▶ What to work on: Below are records; reproduce exactly the lines from the one that has "cd someRepository" through the one that has "git merge origin/master # check", ends included, and nothing more.

------------------------------

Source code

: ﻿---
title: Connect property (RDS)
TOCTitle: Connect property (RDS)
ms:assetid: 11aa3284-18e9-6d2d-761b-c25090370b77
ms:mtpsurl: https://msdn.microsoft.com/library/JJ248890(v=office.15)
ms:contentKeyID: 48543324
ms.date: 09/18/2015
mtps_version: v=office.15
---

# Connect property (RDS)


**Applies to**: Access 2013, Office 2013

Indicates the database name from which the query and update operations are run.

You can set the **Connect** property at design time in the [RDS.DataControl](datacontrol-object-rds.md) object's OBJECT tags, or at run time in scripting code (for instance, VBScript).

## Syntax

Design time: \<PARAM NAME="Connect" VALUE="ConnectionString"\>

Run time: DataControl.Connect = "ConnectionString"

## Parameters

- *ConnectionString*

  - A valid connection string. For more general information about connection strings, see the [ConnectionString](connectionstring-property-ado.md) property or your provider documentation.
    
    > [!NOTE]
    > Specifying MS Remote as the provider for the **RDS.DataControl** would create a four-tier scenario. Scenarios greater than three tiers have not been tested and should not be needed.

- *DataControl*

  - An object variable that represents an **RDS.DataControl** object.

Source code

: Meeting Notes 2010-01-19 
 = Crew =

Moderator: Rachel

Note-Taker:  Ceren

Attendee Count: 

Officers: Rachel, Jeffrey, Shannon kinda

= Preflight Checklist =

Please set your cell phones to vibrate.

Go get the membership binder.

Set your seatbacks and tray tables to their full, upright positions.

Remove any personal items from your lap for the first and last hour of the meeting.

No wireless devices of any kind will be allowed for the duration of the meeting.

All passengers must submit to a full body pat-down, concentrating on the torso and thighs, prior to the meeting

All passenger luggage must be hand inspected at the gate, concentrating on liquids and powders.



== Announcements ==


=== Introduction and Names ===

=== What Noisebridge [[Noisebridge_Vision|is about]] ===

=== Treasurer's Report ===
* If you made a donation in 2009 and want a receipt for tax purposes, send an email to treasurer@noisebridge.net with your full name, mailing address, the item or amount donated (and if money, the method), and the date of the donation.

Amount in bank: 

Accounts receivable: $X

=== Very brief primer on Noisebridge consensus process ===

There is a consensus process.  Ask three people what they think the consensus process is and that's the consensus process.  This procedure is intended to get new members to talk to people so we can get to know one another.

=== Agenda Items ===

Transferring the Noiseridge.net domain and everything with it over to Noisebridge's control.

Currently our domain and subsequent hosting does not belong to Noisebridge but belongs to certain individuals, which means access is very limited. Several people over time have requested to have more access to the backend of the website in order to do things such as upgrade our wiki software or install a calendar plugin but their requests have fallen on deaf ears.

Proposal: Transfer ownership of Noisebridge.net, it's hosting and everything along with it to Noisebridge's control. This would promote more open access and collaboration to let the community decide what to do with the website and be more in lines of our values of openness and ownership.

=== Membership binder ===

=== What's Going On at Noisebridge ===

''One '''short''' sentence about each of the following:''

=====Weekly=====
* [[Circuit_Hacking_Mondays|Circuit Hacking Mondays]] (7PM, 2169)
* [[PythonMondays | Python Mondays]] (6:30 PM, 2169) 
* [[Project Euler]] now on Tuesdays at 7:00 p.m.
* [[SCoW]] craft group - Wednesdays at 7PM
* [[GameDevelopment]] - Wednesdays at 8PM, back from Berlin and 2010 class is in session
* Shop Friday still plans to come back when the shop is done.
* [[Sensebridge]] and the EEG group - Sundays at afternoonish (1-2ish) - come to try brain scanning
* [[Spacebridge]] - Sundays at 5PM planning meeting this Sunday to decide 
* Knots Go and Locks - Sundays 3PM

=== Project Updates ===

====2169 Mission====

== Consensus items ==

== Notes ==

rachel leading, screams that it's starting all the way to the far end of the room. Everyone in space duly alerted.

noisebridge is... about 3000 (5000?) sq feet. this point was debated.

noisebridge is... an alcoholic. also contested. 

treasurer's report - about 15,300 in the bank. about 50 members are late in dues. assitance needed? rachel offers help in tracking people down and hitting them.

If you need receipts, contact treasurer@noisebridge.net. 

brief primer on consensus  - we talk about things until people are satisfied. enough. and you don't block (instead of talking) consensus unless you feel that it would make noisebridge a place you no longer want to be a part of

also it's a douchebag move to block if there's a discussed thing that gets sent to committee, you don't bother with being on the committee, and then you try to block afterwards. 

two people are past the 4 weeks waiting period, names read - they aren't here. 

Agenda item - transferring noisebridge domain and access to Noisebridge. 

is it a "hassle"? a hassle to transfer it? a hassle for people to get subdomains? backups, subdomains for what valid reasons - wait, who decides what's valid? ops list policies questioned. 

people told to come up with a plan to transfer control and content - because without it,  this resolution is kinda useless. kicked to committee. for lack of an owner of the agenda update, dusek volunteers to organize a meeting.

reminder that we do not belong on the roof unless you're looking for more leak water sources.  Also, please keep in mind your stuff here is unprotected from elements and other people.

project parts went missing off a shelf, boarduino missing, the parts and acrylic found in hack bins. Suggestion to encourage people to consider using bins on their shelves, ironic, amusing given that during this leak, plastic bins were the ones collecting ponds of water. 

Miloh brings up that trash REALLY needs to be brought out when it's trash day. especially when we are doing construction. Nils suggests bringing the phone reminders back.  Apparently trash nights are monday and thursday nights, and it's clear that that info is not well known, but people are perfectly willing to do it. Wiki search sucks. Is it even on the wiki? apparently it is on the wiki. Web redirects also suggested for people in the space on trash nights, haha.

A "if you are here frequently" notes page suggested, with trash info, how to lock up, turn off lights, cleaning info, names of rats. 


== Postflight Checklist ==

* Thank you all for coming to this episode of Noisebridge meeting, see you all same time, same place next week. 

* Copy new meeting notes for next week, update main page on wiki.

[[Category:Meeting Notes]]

------------------------------

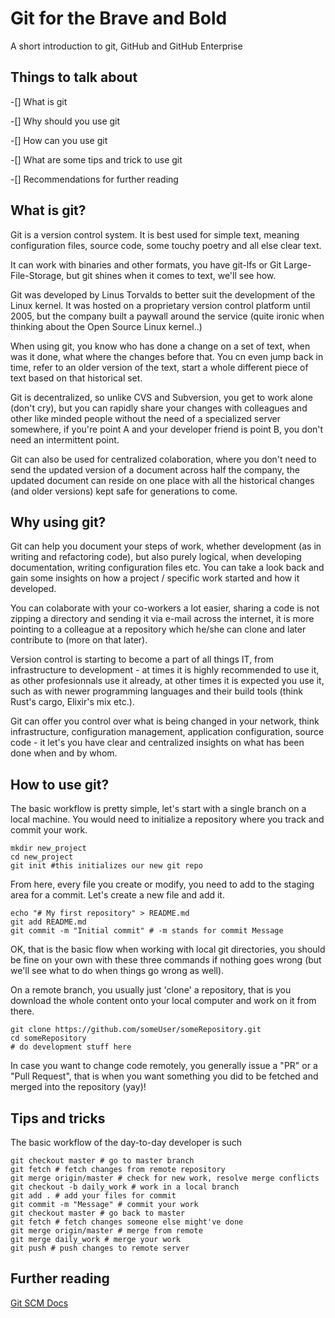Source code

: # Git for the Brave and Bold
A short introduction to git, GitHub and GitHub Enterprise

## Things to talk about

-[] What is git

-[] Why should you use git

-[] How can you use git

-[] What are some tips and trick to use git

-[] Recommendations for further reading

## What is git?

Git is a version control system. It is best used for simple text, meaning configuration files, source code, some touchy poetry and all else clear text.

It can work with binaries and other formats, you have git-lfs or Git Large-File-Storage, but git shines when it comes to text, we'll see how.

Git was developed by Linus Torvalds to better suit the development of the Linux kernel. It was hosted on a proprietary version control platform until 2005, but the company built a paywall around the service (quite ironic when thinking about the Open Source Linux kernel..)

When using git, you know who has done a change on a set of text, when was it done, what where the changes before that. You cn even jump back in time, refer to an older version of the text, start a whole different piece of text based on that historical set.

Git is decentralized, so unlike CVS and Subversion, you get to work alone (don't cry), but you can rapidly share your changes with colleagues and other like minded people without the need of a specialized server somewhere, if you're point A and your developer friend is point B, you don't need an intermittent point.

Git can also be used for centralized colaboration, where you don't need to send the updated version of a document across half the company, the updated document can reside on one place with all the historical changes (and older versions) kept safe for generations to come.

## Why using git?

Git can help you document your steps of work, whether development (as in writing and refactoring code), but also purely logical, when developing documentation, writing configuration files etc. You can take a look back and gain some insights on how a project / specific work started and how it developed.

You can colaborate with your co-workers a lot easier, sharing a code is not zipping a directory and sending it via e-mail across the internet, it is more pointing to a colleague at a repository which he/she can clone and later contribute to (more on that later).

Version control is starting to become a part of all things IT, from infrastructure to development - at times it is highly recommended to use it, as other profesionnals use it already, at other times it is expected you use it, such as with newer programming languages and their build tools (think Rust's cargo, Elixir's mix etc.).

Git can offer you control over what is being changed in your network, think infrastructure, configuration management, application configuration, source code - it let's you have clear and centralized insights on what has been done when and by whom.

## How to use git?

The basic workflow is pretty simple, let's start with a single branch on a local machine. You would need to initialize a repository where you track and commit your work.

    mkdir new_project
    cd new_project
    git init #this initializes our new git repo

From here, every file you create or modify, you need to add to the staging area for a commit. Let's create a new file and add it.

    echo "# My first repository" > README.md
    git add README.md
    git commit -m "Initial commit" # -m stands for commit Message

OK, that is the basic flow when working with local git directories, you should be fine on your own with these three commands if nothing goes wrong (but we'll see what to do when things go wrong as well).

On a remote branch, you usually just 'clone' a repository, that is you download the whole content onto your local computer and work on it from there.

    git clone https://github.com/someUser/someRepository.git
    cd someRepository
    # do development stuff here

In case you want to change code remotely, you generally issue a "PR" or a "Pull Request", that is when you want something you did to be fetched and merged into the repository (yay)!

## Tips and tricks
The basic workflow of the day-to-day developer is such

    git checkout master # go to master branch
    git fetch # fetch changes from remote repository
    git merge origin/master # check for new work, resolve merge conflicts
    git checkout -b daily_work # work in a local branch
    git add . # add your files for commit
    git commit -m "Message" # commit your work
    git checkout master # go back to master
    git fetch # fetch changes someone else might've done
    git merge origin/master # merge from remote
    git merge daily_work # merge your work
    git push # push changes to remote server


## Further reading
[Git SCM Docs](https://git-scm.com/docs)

------------------------------

▶ Result below:
    cd someRepository
    # do development stuff here

In case you want to change code remotely, you generally issue a "PR" or a "Pull Request", that is when you want something you did to be fetched and merged into the repository (yay)!

## Tips and tricks
The basic workflow of the day-to-day developer is such

    git checkout master # go to master branch
    git fetch # fetch changes from remote repository
    git merge origin/master # check for new work, resolve merge conflicts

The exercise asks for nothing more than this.